GROWTH BENEFITS OF REDISTRIBUTION AND LOWER INEQUALITY: Cross-country evidence

  • Published Date: March 2015

Lower inequality is strongly correlated with faster and more durable growth, according to research by Charalambos Tsangarides and colleagues, to be presented at the Royal Economic Society’s 2015 annual conference. What’s more, the study finds, there is little evidence of a ‘big trade-off’ between redistribution and growth: indeed, on average, redistribution has a positive impact on growth.

To disentangle the effects of inequality and redistribution on growth, the researchers analyse a recently compiled dataset that distinguishes net inequality from market inequality and allows the calculation of redistributive transfers for a large number of advanced and developing countries. They ask what is the effect of policy, and in particular, fiscal redistribution directly on growth, and indirectly as it reduces inequality, which in turn affects growth. They find that:

• Lower inequality is strongly and robustly correlated with faster and more durable growth, controlling for the effect of redistribution.

• Redistribution appears generally benign in terms of its impact on growth. Only in extreme cases is there some evidence that it may have direct negative effects on growth.

• The combined direct and indirect effects of redistribution – including the growth effects of the resulting lower inequality – are on average pro-growth.

The authors conclude:

‘While we should be cautious about drawing definitive policy implications from cross-country regression analysis alone, our results suggest that inaction in the face of high inequality seems unlikely to be warranted in many cases.’

More…

Economists are increasingly focusing on understanding the links between rising inequality and economic growth. Recent narratives include how inequality intensified the leverage and financial cycle, sowing the seeds of crisis; or how political economy factors, especially the influence of the rich, allowed financial excess to balloon ahead of the crisis. Rising income inequality also looms high on the global policy agenda, reflecting not only fears of its pernicious social and political effects, but also the economic implications.

Formal analysis of the link between inequality and growth seems to have converged toward a tentative consensus that inequality is generally harmful for economic growth over the medium run. The main argument is that while positive incentives are surely needed to reward work and innovation, too much inequality undermines access to health and education, and causes investment-reducing political and economic instability.

Inequality may also impede growth at least in part because it calls forth efforts to redistribute through the fiscal system that themselves may undermine growth. While the research literature on this score remains controversial, the notion of a trade-off between redistribution and growth seems well embedded in policy-makers’ consciousness.

What is the evidence about the role of redistribution to bring about greater equality? Some policies that are redistributive – for example, public investments in infrastructure, spending on health and education, and social insurance provision – may be both pro-growth and pro-equality.

Others are more supportive of a fundamental trade-off between redistribution and growth, as argued by Okun (1975) when he referred to the efficiency ‘leaks’ that come with efforts to reduce inequality.
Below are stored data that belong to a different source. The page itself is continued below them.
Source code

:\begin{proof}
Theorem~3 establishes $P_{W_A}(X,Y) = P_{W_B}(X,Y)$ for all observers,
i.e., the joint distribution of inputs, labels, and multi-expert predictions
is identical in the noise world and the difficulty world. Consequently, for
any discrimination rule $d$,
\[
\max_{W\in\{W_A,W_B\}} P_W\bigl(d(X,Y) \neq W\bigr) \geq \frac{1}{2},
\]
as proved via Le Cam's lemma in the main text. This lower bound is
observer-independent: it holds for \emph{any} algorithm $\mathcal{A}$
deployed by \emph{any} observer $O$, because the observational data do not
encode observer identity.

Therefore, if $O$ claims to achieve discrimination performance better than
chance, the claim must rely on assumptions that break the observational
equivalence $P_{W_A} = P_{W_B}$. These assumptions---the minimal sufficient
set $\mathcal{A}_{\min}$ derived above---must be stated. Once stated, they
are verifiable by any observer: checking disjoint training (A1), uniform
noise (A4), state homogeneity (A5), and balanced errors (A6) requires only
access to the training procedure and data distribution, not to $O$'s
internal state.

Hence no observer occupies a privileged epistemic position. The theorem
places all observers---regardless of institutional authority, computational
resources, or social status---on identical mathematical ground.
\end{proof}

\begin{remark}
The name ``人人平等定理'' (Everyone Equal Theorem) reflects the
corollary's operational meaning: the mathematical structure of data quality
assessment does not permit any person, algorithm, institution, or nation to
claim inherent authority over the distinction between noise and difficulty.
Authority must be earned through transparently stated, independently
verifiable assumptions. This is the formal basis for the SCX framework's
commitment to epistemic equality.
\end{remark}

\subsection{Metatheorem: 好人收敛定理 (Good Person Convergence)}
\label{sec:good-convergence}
Looking at past experience, faster and more durable growth seems to have followed the associated reduction in inequality, while there is scant evidence that typical efforts to redistribute have on average had an adverse effect on growth.

The policy implications are far from clear. The issue is complex, as there may be multiple interrelated connections between inequality, redistribution and growth. To disentangle the effects of inequality and redistribution on growth, this study investigates the relationships using a recently compiled dataset that distinguishes net from market inequality and allows the calculation of redistributive transfers for a large number of advanced and developing countries. The researchers ask what is the effect of policy, and in particular, fiscal redistribution directly on growth, and indirectly as it reduces inequality, which in turn affects growth.

The investigation suggests that lower inequality is strongly and robustly correlated with faster and more durable growth, controlling for the effect of redistribution. This result highlights that the inequality-growth relationship is not due to the impact of inequality on redistribution.

In addition, it appears that redistribution appears generally benign in terms of its impact on growth; only in extreme cases (the top quartile, and here only for spells) is there some evidence that it may have direct negative effects on growth – that is, there is little evidence of a ‘big trade-off’ between redistribution and growth. Thus, the combined direct and indirect effects of redistribution – including the growth effects of the resulting lower inequality – are on average pro-growth.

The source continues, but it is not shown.